Input records:
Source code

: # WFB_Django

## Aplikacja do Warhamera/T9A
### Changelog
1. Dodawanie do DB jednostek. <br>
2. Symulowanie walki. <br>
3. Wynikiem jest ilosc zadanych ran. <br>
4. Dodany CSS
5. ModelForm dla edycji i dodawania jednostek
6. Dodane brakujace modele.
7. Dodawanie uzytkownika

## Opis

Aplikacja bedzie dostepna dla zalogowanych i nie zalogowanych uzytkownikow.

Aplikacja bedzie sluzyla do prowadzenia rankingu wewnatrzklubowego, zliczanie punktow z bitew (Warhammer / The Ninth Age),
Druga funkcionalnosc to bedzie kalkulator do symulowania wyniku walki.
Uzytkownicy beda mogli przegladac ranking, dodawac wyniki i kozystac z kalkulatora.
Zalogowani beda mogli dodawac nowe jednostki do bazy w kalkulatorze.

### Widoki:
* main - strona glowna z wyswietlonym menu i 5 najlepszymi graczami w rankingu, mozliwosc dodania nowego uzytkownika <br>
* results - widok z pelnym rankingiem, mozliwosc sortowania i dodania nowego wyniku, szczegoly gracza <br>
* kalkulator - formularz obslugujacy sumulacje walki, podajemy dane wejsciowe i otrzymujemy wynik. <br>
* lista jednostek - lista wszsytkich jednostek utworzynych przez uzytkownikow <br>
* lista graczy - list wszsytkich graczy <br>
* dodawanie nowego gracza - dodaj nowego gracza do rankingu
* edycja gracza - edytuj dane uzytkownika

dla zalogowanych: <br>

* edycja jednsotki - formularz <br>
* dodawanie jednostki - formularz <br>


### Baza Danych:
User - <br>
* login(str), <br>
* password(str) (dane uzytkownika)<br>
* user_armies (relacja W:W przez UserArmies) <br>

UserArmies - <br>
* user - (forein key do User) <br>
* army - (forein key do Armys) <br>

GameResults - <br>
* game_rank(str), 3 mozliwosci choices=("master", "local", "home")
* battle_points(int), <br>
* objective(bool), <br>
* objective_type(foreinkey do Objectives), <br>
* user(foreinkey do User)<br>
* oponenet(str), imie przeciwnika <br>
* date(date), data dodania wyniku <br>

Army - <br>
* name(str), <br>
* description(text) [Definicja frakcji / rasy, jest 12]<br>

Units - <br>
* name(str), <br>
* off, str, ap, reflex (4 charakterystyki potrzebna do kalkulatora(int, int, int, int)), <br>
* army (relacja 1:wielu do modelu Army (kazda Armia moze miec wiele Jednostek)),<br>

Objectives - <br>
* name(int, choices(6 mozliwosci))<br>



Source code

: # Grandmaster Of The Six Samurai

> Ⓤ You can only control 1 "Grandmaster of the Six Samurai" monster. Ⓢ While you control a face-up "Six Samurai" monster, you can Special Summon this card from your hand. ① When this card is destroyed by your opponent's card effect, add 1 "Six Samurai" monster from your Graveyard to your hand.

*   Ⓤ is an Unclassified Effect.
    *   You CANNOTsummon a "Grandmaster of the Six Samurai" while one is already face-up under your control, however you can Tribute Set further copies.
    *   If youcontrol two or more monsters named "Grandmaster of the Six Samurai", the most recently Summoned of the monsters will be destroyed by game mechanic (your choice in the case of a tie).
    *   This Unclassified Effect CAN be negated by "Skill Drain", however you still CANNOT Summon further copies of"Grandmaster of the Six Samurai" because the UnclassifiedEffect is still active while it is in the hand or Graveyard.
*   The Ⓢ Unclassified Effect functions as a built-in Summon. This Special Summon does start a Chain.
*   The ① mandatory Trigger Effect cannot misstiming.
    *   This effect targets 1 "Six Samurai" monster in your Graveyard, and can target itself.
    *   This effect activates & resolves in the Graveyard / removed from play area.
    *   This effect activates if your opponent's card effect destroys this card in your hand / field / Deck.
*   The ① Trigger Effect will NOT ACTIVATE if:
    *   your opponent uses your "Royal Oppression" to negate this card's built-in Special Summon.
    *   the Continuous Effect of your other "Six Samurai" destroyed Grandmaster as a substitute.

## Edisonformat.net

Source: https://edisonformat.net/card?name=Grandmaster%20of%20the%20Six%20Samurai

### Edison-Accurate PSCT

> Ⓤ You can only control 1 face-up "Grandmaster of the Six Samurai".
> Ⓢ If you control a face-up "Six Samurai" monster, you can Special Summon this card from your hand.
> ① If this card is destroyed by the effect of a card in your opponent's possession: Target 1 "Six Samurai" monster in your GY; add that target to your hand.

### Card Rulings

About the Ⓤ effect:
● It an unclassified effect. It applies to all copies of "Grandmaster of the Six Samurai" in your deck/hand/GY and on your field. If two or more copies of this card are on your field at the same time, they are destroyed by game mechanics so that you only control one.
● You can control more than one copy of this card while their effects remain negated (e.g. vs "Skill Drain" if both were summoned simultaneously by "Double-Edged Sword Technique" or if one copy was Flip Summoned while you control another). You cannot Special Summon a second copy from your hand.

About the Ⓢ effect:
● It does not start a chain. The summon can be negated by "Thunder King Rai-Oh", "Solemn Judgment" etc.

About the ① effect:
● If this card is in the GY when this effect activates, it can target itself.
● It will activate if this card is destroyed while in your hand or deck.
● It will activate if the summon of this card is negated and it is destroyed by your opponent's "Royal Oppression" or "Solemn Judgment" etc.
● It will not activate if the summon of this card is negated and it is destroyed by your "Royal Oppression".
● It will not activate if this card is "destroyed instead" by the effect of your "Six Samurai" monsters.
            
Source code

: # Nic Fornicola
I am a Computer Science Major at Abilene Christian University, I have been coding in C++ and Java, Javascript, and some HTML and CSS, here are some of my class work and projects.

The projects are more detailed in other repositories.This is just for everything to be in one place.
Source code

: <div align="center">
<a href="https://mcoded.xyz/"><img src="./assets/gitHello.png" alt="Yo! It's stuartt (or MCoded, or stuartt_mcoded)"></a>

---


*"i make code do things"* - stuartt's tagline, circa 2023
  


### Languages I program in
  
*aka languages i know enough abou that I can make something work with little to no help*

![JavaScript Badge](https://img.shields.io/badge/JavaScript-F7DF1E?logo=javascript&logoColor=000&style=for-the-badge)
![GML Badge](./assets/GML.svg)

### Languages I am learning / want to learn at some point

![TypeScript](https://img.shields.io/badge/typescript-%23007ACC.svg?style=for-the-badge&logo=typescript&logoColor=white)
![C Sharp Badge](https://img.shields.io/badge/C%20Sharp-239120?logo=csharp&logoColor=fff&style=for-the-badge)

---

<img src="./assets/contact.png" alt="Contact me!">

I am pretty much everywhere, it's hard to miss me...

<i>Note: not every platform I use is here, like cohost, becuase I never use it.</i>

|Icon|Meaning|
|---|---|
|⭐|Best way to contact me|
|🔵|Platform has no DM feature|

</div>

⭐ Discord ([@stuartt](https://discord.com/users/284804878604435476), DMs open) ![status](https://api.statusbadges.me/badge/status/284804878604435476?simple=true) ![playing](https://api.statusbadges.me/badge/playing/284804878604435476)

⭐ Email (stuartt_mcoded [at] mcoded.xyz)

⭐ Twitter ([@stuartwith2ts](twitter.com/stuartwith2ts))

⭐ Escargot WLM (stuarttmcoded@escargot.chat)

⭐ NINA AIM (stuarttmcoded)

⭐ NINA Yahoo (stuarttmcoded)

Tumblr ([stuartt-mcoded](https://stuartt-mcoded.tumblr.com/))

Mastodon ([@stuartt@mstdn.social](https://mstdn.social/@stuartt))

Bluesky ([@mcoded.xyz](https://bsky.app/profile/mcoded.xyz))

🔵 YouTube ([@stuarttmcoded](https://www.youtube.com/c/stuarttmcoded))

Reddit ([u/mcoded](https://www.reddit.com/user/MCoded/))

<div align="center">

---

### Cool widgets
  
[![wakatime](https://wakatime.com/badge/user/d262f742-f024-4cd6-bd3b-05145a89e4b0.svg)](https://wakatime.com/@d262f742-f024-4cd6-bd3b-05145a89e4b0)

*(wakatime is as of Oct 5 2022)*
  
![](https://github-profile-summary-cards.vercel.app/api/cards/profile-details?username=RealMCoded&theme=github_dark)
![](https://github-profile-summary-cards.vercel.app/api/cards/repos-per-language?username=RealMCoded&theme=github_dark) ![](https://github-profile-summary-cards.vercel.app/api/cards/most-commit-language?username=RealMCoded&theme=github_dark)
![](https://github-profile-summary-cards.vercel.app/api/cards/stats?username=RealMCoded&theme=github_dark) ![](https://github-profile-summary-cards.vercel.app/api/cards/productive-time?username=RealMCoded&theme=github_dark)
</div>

Assignment:
Search the material for "jest" and copy each matching line.

Reply:
3. Wynikiem jest ilosc zadanych ran. <br>
* description(text) [Definicja frakcji / rasy, jest 12]<br>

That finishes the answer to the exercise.